Problem description >> Find the line with "- Fix for .NET" and the line with "- Microsoft.Orleans.TestingHost" in the entries below; output exactly those two lines, every line between them, and no others.

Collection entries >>
##########

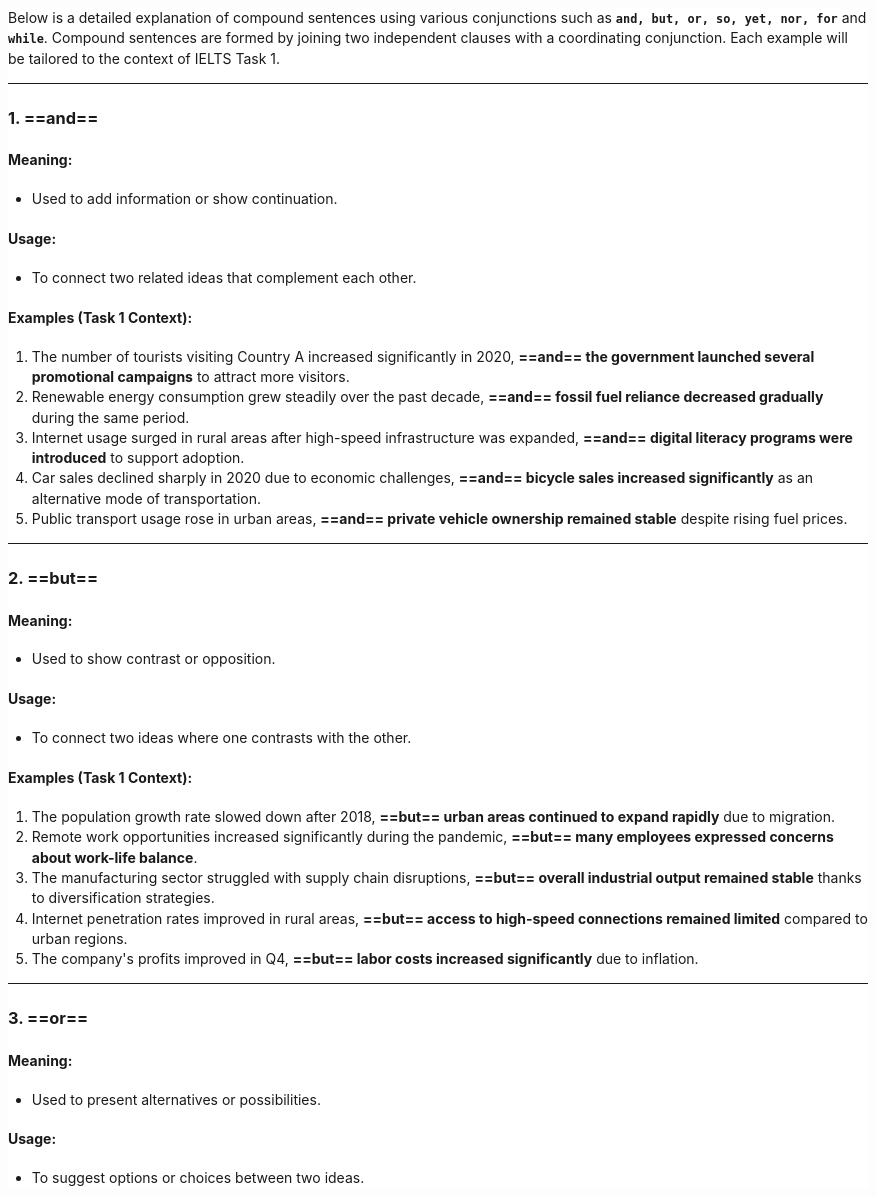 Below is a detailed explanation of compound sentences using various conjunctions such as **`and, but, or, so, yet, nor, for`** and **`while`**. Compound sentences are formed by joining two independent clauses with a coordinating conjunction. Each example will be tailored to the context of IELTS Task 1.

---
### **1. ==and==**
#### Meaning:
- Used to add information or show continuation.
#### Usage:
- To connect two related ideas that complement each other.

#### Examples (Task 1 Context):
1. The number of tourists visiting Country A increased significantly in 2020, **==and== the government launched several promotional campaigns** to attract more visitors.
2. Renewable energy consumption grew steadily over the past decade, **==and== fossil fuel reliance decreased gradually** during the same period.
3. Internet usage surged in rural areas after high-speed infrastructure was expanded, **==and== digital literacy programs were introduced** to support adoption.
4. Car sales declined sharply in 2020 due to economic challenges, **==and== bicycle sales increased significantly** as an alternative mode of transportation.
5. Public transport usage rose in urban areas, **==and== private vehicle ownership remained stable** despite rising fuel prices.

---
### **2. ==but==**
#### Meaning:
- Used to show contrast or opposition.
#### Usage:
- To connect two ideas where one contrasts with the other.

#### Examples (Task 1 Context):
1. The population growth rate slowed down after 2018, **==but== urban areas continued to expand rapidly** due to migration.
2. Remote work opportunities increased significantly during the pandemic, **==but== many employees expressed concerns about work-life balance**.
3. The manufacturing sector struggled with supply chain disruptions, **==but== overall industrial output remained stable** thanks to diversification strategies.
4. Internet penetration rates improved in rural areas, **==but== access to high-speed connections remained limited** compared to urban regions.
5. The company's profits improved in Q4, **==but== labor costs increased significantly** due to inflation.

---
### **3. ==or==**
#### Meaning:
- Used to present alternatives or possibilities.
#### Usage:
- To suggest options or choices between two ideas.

##########

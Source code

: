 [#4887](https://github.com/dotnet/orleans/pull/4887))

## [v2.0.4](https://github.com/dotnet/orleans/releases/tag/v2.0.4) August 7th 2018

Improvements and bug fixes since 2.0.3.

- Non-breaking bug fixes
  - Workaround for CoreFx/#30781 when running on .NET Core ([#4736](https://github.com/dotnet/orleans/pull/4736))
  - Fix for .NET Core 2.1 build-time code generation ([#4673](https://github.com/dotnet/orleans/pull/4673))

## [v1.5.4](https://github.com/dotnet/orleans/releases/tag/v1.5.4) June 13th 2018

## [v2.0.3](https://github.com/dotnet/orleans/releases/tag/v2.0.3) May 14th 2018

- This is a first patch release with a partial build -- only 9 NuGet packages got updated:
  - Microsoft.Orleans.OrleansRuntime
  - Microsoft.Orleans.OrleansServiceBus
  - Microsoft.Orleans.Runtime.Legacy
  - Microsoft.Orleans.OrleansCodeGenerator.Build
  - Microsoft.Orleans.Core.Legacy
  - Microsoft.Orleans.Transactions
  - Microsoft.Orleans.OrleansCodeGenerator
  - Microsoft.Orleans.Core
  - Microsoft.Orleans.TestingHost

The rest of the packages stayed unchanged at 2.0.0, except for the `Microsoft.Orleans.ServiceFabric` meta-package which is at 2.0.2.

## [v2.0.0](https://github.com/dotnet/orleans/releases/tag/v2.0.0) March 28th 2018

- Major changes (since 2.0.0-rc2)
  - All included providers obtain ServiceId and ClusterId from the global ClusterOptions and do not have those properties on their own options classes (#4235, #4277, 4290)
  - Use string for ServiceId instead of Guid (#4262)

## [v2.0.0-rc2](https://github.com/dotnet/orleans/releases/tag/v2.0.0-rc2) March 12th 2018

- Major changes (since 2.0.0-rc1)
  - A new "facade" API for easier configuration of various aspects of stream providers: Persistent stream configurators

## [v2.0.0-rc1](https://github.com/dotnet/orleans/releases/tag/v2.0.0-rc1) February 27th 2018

##########

Finished task >>
  - Fix for .NET Core 2.1 build-time code generation ([#4673](https://github.com/dotnet/orleans/pull/4673))

## [v1.5.4](https://github.com/dotnet/orleans/releases/tag/v1.5.4) June 13th 2018

## [v2.0.3](https://github.com/dotnet/orleans/releases/tag/v2.0.3) May 14th 2018

- This is a first patch release with a partial build -- only 9 NuGet packages got updated:
  - Microsoft.Orleans.OrleansRuntime
  - Microsoft.Orleans.OrleansServiceBus
  - Microsoft.Orleans.Runtime.Legacy
  - Microsoft.Orleans.OrleansCodeGenerator.Build
  - Microsoft.Orleans.Core.Legacy
  - Microsoft.Orleans.Transactions
  - Microsoft.Orleans.OrleansCodeGenerator
  - Microsoft.Orleans.Core
  - Microsoft.Orleans.TestingHost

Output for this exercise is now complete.